# Input:
....
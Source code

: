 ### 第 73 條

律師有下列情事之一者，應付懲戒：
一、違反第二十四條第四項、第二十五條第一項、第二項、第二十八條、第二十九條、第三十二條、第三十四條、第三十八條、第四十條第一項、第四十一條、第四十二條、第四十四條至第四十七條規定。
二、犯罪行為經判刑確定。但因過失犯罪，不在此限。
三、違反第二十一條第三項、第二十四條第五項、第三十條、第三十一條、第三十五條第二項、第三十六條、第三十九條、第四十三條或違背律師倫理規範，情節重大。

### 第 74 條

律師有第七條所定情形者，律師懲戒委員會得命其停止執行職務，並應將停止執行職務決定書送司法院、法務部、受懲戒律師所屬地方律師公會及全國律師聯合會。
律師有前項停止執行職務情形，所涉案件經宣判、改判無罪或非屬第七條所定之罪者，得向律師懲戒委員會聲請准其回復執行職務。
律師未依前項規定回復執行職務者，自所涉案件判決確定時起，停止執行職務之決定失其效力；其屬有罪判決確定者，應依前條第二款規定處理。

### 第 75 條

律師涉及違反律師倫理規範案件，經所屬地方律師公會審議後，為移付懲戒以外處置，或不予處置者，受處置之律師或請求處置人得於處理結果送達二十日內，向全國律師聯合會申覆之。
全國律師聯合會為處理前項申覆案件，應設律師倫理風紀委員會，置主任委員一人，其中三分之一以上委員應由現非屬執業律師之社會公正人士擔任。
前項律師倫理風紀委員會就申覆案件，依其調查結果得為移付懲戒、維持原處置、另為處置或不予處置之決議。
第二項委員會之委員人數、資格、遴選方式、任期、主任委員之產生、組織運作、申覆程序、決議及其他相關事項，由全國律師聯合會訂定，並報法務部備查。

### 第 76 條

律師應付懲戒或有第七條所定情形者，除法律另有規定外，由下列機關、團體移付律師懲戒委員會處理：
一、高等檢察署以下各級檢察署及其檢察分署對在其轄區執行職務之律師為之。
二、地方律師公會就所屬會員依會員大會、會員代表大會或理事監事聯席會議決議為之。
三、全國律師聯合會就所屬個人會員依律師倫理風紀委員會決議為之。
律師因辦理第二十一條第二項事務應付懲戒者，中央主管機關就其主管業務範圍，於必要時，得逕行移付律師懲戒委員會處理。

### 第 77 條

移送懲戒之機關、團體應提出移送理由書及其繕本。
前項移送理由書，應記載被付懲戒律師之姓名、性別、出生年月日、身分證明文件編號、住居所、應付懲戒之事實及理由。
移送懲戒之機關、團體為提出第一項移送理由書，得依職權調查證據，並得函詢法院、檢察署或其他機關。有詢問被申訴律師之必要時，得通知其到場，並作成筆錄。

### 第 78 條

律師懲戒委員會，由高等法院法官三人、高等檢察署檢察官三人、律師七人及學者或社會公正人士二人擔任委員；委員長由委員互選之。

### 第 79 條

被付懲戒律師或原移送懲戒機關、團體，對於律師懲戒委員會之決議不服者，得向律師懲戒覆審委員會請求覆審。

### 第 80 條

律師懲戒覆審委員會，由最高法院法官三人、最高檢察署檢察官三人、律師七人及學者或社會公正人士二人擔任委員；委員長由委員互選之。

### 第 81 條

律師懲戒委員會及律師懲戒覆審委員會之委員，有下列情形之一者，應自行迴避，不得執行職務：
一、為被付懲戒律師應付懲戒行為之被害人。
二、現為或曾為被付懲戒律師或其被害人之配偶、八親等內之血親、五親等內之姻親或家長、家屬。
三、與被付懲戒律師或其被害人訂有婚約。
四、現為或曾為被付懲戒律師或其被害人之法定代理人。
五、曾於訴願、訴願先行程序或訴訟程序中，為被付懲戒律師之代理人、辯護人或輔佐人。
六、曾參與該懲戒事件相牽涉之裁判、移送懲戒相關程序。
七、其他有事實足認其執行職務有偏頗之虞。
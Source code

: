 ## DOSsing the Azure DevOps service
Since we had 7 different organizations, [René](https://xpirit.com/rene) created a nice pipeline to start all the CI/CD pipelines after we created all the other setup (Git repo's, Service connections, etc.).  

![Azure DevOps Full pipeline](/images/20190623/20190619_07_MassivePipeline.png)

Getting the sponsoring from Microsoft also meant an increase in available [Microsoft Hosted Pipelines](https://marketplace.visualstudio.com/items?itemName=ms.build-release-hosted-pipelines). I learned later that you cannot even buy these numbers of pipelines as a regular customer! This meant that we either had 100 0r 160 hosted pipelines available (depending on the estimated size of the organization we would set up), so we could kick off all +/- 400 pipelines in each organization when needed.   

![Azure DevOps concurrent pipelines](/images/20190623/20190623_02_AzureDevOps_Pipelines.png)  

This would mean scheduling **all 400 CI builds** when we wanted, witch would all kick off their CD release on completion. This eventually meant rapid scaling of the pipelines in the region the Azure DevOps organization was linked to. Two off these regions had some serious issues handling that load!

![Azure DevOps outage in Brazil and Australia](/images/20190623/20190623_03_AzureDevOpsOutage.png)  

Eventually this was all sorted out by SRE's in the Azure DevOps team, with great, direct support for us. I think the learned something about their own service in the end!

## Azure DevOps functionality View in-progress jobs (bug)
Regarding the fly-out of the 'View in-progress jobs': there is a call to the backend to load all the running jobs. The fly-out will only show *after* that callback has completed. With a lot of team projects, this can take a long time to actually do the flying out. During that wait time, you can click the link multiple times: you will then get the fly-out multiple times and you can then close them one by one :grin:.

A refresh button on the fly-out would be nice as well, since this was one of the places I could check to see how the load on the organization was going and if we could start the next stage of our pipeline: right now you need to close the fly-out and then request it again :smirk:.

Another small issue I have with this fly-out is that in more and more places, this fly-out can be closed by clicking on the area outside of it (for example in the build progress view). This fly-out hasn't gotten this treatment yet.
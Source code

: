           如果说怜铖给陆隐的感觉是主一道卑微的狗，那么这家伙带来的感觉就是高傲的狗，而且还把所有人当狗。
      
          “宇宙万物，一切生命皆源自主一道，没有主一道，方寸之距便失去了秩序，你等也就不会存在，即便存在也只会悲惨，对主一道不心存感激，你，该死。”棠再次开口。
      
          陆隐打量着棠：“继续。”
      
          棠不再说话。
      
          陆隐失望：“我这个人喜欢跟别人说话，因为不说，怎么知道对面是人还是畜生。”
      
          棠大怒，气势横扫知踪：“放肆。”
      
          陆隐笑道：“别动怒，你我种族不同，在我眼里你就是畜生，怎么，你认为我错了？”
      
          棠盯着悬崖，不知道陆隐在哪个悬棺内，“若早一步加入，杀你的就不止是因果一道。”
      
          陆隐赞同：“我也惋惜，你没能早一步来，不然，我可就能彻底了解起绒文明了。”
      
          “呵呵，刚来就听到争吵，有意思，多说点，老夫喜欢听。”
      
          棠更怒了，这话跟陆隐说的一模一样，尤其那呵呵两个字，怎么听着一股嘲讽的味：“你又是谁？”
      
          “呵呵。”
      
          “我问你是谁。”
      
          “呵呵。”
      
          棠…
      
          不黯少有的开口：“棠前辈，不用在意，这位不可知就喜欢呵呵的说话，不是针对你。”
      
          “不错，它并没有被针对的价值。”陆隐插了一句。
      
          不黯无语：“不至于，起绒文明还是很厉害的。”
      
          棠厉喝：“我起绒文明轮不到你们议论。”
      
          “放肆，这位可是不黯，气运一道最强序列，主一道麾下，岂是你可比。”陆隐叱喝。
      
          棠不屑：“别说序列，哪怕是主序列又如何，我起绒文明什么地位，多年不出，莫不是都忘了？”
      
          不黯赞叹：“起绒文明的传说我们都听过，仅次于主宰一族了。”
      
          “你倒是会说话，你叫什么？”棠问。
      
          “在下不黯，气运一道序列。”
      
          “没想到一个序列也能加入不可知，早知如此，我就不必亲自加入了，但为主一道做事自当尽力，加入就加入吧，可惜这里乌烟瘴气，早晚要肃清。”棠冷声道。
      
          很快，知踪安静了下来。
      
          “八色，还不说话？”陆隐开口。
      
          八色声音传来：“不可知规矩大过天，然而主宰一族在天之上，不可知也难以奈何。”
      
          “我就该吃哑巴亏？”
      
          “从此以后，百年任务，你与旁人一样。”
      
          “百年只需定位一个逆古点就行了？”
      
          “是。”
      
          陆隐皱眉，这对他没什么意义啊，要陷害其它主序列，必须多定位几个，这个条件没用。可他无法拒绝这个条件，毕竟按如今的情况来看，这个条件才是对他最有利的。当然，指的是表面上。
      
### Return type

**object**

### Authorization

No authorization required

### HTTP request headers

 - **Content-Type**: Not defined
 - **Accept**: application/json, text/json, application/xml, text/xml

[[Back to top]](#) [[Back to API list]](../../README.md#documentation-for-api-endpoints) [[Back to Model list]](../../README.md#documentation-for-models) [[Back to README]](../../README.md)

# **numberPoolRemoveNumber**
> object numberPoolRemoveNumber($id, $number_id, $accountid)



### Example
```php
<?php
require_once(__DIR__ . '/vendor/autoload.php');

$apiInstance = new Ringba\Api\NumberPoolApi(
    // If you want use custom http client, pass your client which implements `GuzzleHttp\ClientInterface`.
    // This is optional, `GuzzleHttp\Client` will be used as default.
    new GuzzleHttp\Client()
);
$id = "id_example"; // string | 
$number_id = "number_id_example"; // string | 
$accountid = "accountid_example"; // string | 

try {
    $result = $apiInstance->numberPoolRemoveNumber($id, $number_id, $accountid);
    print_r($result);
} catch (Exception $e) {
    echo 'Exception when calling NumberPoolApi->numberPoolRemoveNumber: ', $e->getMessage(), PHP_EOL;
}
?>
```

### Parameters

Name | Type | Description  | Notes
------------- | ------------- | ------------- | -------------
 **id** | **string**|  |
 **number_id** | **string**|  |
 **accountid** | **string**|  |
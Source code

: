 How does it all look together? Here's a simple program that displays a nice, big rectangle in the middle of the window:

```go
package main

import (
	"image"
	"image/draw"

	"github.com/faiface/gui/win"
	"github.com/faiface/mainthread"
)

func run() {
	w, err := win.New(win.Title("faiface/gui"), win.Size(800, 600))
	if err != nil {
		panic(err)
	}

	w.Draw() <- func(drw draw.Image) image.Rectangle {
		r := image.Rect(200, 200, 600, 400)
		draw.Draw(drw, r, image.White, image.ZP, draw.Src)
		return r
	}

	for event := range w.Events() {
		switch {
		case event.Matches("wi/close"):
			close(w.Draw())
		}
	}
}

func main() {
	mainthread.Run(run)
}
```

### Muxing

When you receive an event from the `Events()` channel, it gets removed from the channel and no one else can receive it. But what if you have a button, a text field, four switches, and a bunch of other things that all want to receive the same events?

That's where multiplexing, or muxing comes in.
....
# Task goal:
Reprint the data above from the opening line to the line holding "律師有前項停止執行職務情形，", inclusive, and nothing else.

# Finished task:
Source code

: ### 第 73 條

律師有下列情事之一者，應付懲戒：
一、違反第二十四條第四項、第二十五條第一項、第二項、第二十八條、第二十九條、第三十二條、第三十四條、第三十八條、第四十條第一項、第四十一條、第四十二條、第四十四條至第四十七條規定。
二、犯罪行為經判刑確定。但因過失犯罪，不在此限。
三、違反第二十一條第三項、第二十四條第五項、第三十條、第三十一條、第三十五條第二項、第三十六條、第三十九條、第四十三條或違背律師倫理規範，情節重大。

### 第 74 條

律師有第七條所定情形者，律師懲戒委員會得命其停止執行職務，並應將停止執行職務決定書送司法院、法務部、受懲戒律師所屬地方律師公會及全國律師聯合會。
律師有前項停止執行職務情形，所涉案件經宣判、改判無罪或非屬第七條所定之罪者，得向律師懲戒委員會聲請准其回復執行職務。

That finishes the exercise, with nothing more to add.